3. Burpees Broad Jump:
Joseph's time of 00:04:53 in this segment was 00:32 slower than the average. To improve his performance in burpees broad jump, he should focus on both strength and explosiveness. Incorporating exercises such as burpees, jump squats, box jumps, and plyometric exercises can help enhance his power and agility. Additionally, practicing proper form and pacing during the burpees and jumps can contribute to faster times.
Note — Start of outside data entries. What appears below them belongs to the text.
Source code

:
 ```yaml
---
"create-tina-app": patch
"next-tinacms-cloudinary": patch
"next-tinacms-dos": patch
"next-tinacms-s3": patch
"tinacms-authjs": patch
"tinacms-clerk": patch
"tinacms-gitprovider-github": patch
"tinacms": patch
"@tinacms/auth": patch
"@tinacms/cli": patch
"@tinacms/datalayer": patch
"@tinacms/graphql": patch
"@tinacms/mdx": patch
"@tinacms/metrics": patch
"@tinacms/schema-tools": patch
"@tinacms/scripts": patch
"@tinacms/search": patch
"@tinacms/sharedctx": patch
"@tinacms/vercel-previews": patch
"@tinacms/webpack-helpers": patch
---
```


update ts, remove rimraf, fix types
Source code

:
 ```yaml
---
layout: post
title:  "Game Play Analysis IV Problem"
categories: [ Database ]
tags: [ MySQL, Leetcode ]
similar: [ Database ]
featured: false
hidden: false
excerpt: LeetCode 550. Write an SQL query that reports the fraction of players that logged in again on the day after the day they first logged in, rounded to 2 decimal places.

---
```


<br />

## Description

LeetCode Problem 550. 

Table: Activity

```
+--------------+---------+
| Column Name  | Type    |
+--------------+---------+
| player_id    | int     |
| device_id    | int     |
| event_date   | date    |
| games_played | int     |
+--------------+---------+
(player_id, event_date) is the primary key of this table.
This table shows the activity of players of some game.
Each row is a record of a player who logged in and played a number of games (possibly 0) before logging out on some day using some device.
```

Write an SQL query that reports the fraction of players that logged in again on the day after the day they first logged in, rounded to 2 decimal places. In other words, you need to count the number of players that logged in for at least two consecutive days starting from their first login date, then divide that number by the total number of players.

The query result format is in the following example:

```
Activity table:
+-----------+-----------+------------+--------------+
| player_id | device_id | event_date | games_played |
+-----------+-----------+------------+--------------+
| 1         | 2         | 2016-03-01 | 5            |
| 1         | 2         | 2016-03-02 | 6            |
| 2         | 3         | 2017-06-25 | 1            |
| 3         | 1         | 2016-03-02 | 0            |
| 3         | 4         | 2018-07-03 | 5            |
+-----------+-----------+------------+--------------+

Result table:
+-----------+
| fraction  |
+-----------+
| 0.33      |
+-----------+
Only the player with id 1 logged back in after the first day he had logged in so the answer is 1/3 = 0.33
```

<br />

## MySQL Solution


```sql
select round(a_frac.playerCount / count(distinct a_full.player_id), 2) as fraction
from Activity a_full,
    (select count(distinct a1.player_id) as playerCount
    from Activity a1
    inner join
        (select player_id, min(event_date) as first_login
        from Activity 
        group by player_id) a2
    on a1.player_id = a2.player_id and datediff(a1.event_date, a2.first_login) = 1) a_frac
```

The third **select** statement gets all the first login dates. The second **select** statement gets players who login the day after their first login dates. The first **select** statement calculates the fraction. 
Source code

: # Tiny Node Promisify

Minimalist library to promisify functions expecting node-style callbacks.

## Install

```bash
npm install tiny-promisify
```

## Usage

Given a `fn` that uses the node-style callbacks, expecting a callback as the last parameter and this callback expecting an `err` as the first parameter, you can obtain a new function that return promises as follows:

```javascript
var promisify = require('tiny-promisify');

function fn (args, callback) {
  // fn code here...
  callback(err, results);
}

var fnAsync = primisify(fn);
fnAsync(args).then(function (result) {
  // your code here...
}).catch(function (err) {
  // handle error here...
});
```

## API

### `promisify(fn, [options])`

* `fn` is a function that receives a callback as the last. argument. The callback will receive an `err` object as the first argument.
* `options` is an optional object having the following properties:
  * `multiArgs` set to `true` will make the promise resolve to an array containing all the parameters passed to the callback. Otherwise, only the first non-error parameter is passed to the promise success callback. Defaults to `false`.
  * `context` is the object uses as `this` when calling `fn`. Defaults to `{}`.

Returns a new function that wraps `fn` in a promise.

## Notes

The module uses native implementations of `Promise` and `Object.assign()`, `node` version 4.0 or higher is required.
4. Running 4, Running 5, and Running 7:
Joseph's times in these running segments were all slower than the average. To improve his running performance, he should prioritize running-specific workouts and endurance training. Long distance runs, tempo runs, and interval training can help improve his speed, endurance, and overall running efficiency.

Strategies


- Pacing: Joseph should focus on maintaining a consistent pace throughout the race to avoid burning out too early. It may be beneficial for him to start the race at a slightly slower pace and gradually increase his speed as he progresses. This will help him maintain energy levels and perform at an optimal level throughout the race.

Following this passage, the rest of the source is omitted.